E.2 Spearman rank correlation cor.test(..., method="spearman")

For two numeric variables with correlation = TRUE, visstat() calls cor.test(x, y, method = "spearman") to test for a monotone association between \(x\) and \(y\) using ranks. Spearman’s \(\rho\) is Pearson’s \(r\) applied to the ranks:

\[\begin{equation} \rho = r(\operatorname{rank}(x), \operatorname{rank}(y)), \tag{E.2} \end{equation}\]

where \(r(u, v)\) denotes Pearson’s correlation coefficient:

\[r(u,v) = \frac{\sum_{i=1}^{n}(u_i-\bar u)(v_i-\bar v)} {\sqrt{\sum_{i=1}^{n}(u_i-\bar u)^2}\, \sqrt{\sum_{i=1}^{n}(v_i-\bar v)^2}}.\]

Here \(u_i = \operatorname{rank}(x_i)\) and \(v_i = \operatorname{rank}(y_i)\) are the ranks of the \(n\) paired observations, and \(\bar{u}\) and \(\bar{v}\) are their sample means.

For inference, cor.test(..., method = "spearman") computes an exact \(p\)-value for small samples without ties by evaluating all \(n!\) rank permutations. For larger samples or when ties are present, it uses an approximation to the null distribution of the rank association measure or its asymptotic transformation. No distributional assumptions on the original data are required. A separate Pearson-correlation branch is not implemented. In simple linear regression with an intercept, the two-sided test of zero slope and the two-sided test of zero Pearson correlation return the same \(p\)-value. Pearson correlation would therefore not add a separate inferential route to the default regression branch.

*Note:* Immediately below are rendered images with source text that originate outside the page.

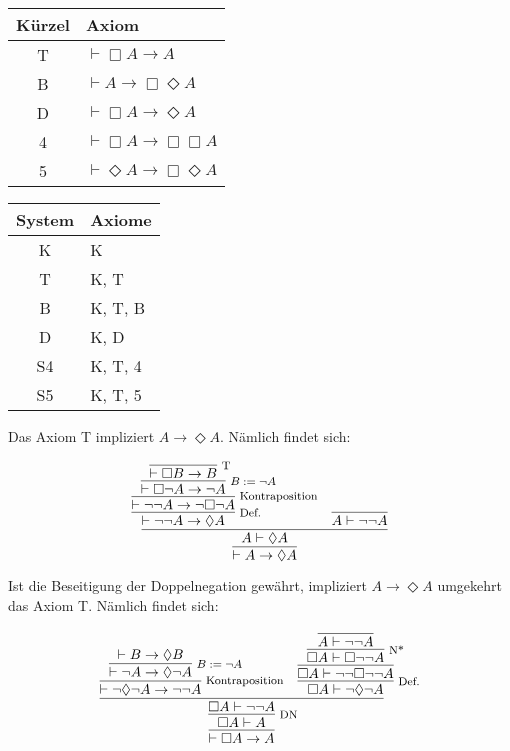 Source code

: \documentclass[8pt]{beamer}
\newcommand{\strong}[1]{\textsf{\textbf{#1}}}
\newcommand{\infernote}[1]{\!\text{\footnotesize #1}}
\newcommand{\cond}{\rightarrow}
\newcommand{\lnec}{\Box}
\newcommand{\lpos}{\Diamond}
\begin{document}
\begin{frame}
\begin{center}
\begin{tabular}{cl}
\toprule
\strong{Kürzel} & \strong{Axiom}\\
\midrule[\heavyrulewidth]
T & $\vdash\lnec A\cond A$\\
B & $\vdash A\cond\lnec\lpos A$\\
D & $\vdash\lnec A\cond\lpos A$\\
4 & $\vdash\lnec A\cond\lnec\lnec A$\\
5 & $\vdash\lpos A\cond\lnec\lpos A$\\
\bottomrule
\end{tabular}
\end{center}

\begin{center}
\begin{tabular}{cl}
\toprule
\strong{System} & \strong{Axiome}\\
\midrule[\heavyrulewidth]
K & K\\
T & K, T\\
B & K, T, B\\
D & K, D\\
S4 & K, T, 4\\
S5 & K, T, 5\\
\bottomrule
\end{tabular}
\end{center}
\end{frame}

\begin{frame}
Das Axiom T impliziert $A\cond\lpos A$. Nämlich findet sich:

\[
\infer{\vdash A\cond\lpos A}{
  \infer{A\vdash\lpos A}{
    \infer[\infernote{Def.}]{\vdash\neg\neg A\cond\lpos A}{
      \infer[\infernote{Kontraposition}]{\vdash\neg\neg A\cond\neg\lnec\neg A}{
        \infer[\infernote{$B:=\neg A$}]{\vdash\lnec\neg A\cond\neg A}{
          \infer[\infernote{T}]{\vdash\lnec B\cond B}{}}}}
  & \infer{A\vdash\neg\neg A}{}}}
\]\pause

Ist die Beseitigung der Doppelnegation gewährt, impliziert
$A\cond\lpos A$ umgekehrt das Axiom T. Nämlich findet sich:

\[
\infer{\vdash\lnec A\cond A}{
  \infer[\infernote{DN}]{\lnec A\vdash A}{
    \infer{\lnec A\vdash\neg\neg A}{
      \infer[\infernote{Kontraposition}]{\vdash\neg\lpos\neg A\cond\neg\neg A}{
        \infer[\infernote{$B:=\neg A$}]{\vdash\neg A\cond\lpos\neg A}{
          \vdash B\cond\lpos B}}
    & \infer[\infernote{Def.}]{\lnec A\vdash\neg\lpos\neg A}{
        \infer{\lnec A\vdash\neg\neg\lnec\neg\neg A}{
          \infer[\infernote{N*}]{\lnec A\vdash\lnec\neg\neg A}{
            \infer{A\vdash\neg\neg A}{}}}}}}}
\]
\end{frame}
\end{document}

F Effect size effect_size()

The effect size takes the value zero when the null hypothesis is true and some other, test- specific non-zero value when the null hypothesis is false, it is an an index of degree of departure from the null hypothesis [Cohen (2013); page 10]

While statistical significance is strongly affected by sample size, effect-size, estimates are intended to support comparisons across studies regardless of sample size (Levine and Hullett 2002) Effect size is therefore an important determinant of power or required sample size or both [Cohen (2013); page 10].

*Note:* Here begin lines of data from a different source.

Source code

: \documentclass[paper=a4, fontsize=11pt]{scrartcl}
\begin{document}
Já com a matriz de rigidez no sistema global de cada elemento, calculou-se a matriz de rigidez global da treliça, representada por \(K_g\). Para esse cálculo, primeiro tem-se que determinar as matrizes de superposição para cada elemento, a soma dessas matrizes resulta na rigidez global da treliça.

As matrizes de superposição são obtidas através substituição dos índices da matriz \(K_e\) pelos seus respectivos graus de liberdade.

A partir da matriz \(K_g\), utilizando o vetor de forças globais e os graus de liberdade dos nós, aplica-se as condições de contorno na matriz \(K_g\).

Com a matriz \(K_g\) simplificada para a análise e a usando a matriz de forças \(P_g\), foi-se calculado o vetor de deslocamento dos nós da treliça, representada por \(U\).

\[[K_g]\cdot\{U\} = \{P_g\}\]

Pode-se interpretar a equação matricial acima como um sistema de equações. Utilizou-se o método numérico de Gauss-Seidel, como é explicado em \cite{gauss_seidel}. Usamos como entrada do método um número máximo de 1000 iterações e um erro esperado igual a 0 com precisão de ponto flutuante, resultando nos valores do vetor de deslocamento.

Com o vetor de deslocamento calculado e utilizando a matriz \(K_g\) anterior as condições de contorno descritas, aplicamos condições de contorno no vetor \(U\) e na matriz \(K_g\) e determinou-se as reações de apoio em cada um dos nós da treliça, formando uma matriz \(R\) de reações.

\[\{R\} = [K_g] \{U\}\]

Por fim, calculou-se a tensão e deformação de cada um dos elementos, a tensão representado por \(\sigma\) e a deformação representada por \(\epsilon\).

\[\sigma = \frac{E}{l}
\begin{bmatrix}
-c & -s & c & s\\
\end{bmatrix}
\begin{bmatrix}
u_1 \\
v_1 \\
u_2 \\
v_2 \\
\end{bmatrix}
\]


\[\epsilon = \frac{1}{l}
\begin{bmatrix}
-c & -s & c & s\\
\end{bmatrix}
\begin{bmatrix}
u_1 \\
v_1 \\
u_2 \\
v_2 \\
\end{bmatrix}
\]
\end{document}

To avoid additional package dependencies, effect_size() extracts, where possible, the effect sizes from base R stats output, Otherwise it implements the remaining formulae internally.

The following tables summarises the statistical analysis with their respective effect sizes and formulae.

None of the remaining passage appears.